LandmarkFilmProductionSystem


Page Created: 6/25/2014   Last Modified: 5/2/2018   Last Generated: 5/6/2024

I had not programmed anything since my LinearDepression days, but my film project made me push myself again.

After I finished my script, I began seriously thinking through the logistics of producing it. I had pre-optimized a lot of my script to make it easy for me to produce, but it was still epic in scale compared to my previous short films.

So I began tracking actors, props, wardrobe, and sets in a large spreadsheet, sorting by columns to visualize the information.

Then I started seeing the dreaded optimization problem again, but in this case my number of variables was immense. So I began breaking down my spreadsheet into two spreadsheets, making relationships. I tried using pivot tables, but I was still stuck in 2 dimensions. And to make things worse, as I worked on the production elements, I began to see problems with my script, so I kept going back and editing it, which then caused ripple effects in my spreadsheet.

You see, the problem when you pre-optimize something very large, is that any minor change causes ripple effects in the overall structure, so you have to edit the entire thing over and over to maintain the optimization. Otherwise, you have a multi-dimensional mess on your hands.

I learned that the hard way. In breaking the traditional Hollywood-style modularity, I had to suffer the consequences. But it was too late to go back. So I asked my brain to give me the power to solve this problem. And, probably borrowing my mirror neurons for systemizing tasks, it did.

I started to realize that what I really needed was wiki to see the connection in my film, and a database, to extract defined relationships with precision, and so began moving all of my information into Didiwiki and Open Office "Base". I spent many weeks doing this.

But it didn't feel right to use two separate systems. Any changes I made in one, I had to make in the other. I thought there has to be another way, and I asked the universe for knowledge, and it gave me Celtx.

Celtx blew my mind. It broke the rules of film production and fused the script and production elements into one. But at the time I was using it, it was new and full of bugs. It also "uploaded" my script for processing, something I didn't like. And when I went to fix it, my information was being corrupted in an XML database. It wasn't like Didiwiki, in nice flat files that I could edit.

At this point, I thought, what I really need is a flat-file wiki that can also act as a database, and then I found TWiki, and later Foswiki, a more open fork.

Foswiki is genius. It is simply the best wiki ever designed, but most people have never heard of it. It's not just a wiki, it is actually a "document-oriented database", but they strip everything to the core and strive for simplicity. It is a variant of a NoSQL database, and not a relational database in the normal sense.

So I ditched Celtx and wrote several Bash scripts to move all of my flat file data from my old spreadsheets and Didiwiki over to Twiki/Foswiki and began to create my first document-oriented database. My previous training and experience in Lotus Notes made this easy, but it took me months to build.

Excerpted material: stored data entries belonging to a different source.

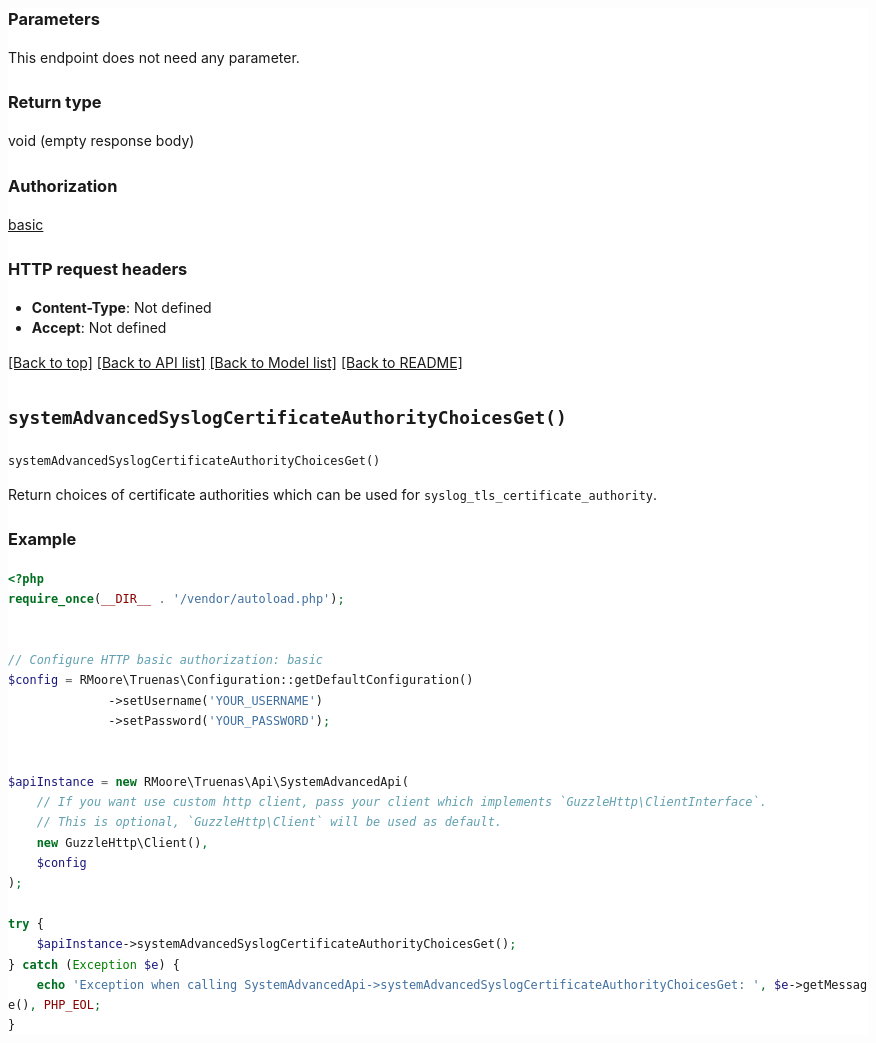 ### Parameters

This endpoint does not need any parameter.

### Return type

void (empty response body)

### Authorization

[basic](../../README.md#basic)

### HTTP request headers

- **Content-Type**: Not defined
- **Accept**: Not defined

[[Back to top]](#) [[Back to API list]](../../README.md#endpoints)
[[Back to Model list]](../../README.md#models)
[[Back to README]](../../README.md)

## `systemAdvancedSyslogCertificateAuthorityChoicesGet()`

```php
systemAdvancedSyslogCertificateAuthorityChoicesGet()
```



Return choices of certificate authorities which can be used for `syslog_tls_certificate_authority`.

### Example

```php
<?php
require_once(__DIR__ . '/vendor/autoload.php');


// Configure HTTP basic authorization: basic
$config = RMoore\Truenas\Configuration::getDefaultConfiguration()
              ->setUsername('YOUR_USERNAME')
              ->setPassword('YOUR_PASSWORD');


$apiInstance = new RMoore\Truenas\Api\SystemAdvancedApi(
    // If you want use custom http client, pass your client which implements `GuzzleHttp\ClientInterface`.
    // This is optional, `GuzzleHttp\Client` will be used as default.
    new GuzzleHttp\Client(),
    $config
);

try {
    $apiInstance->systemAdvancedSyslogCertificateAuthorityChoicesGet();
} catch (Exception $e) {
    echo 'Exception when calling SystemAdvancedApi->systemAdvancedSyslogCertificateAuthorityChoicesGet: ', $e->getMessage(), PHP_EOL;
}
```

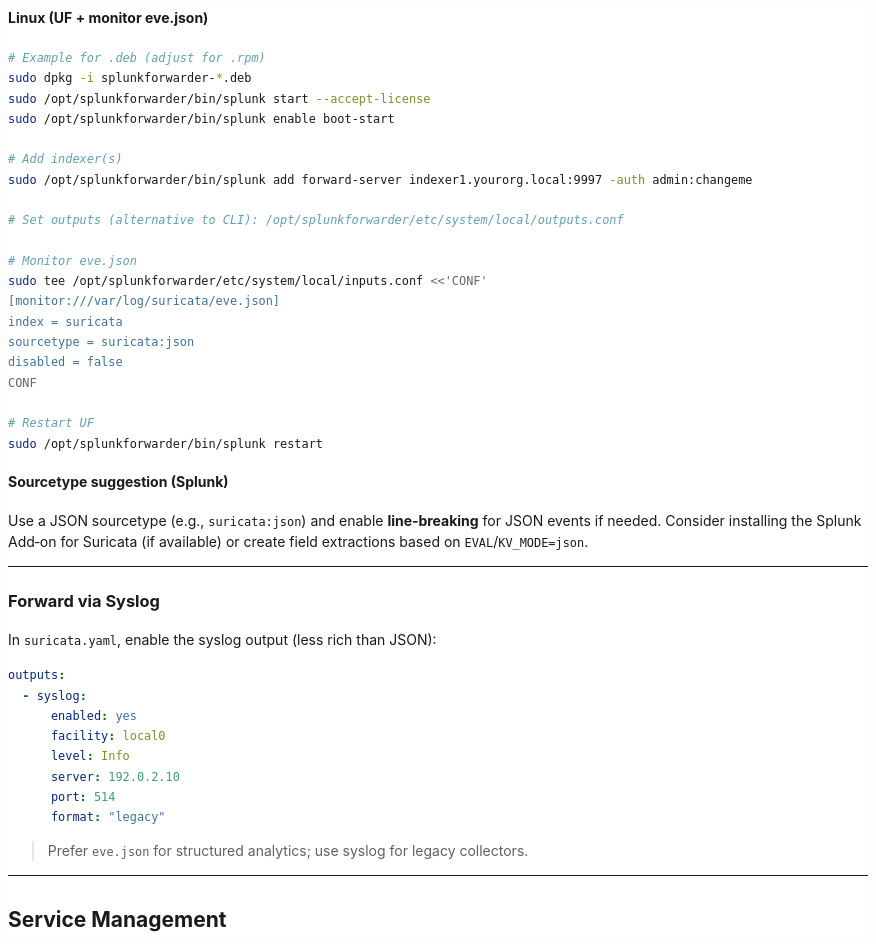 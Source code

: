 #### Linux (UF + monitor eve.json)

```bash
# Example for .deb (adjust for .rpm)
sudo dpkg -i splunkforwarder-*.deb
sudo /opt/splunkforwarder/bin/splunk start --accept-license
sudo /opt/splunkforwarder/bin/splunk enable boot-start

# Add indexer(s)
sudo /opt/splunkforwarder/bin/splunk add forward-server indexer1.yourorg.local:9997 -auth admin:changeme

# Set outputs (alternative to CLI): /opt/splunkforwarder/etc/system/local/outputs.conf

# Monitor eve.json
sudo tee /opt/splunkforwarder/etc/system/local/inputs.conf <<'CONF'
[monitor:///var/log/suricata/eve.json]
index = suricata
sourcetype = suricata:json
disabled = false
CONF

# Restart UF
sudo /opt/splunkforwarder/bin/splunk restart
```

#### Sourcetype suggestion (Splunk)

Use a JSON sourcetype (e.g., `suricata:json`) and enable **line‑breaking** for JSON events if needed. Consider installing the Splunk Add‑on for Suricata (if available) or create field extractions based on `EVAL`/`KV_MODE=json`.

---

### Forward via Syslog

In `suricata.yaml`, enable the syslog output (less rich than JSON):

```yaml
outputs:
  - syslog:
      enabled: yes
      facility: local0
      level: Info
      server: 192.0.2.10
      port: 514
      format: "legacy"
```

> Prefer `eve.json` for structured analytics; use syslog for legacy collectors.

---

## Service Management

I then began to understand why Web 2.0 was so important. It was the ONLY way to visualize and manage this new entity I created, my film, a dynamic art form that you have to see into and then translate into the real world. There is simply no other tool that can do this.

That's when I began reading about the NoSQL movement and had an epiphany: Foswiki is using a perfect database model for human beings, it is a model of the Semantic Web that is forming world-wide.

A flat-file wiki is the most flexible of databases. You can add connections at lightning speed, but performing searches is "fuzzy".

A relational database is the opposite, adding connections means changing the schema, but performing searches is 100% accurate and very, very fast.

But a document-oriented database is somewhere in-between. You can make connections, but you don't have to worry about a schema. You offload the job of search to the CPU and disk. It is slower, but it can perform searches like a relational database.

The genius is that you can be inside the data, looking at it from different angles. And if you run into problems with data corruption, you can just reach out and fix them. There is no database structure to corrupt.

And the introduction of tags, hashtags, backlinks, transclusion, breadcrumbs, recursive search, and macros enhances this.

Tags quickly form folksonomies, another visualization tool, extremely valuable when you are trying to understand your own film or any art form arising from your own mind.

So I built a system which incorporated all of these elements, and then edited my script to further optimize it and the film production. And it didn't stop there--I then built an entire cloud-style system using it, which my production team would all use to simultaneously manage the film production.

Take that Hollywood! This is the new medium.

I later used what I learned from LFPS to create my OswaldCluster which is running this web site, but I continue to use Foswiki for my film production, as it is a real-time wiki that allows multiple people to use it.

I later applied my knowledge to create the OscarPartySystem for one of my friends.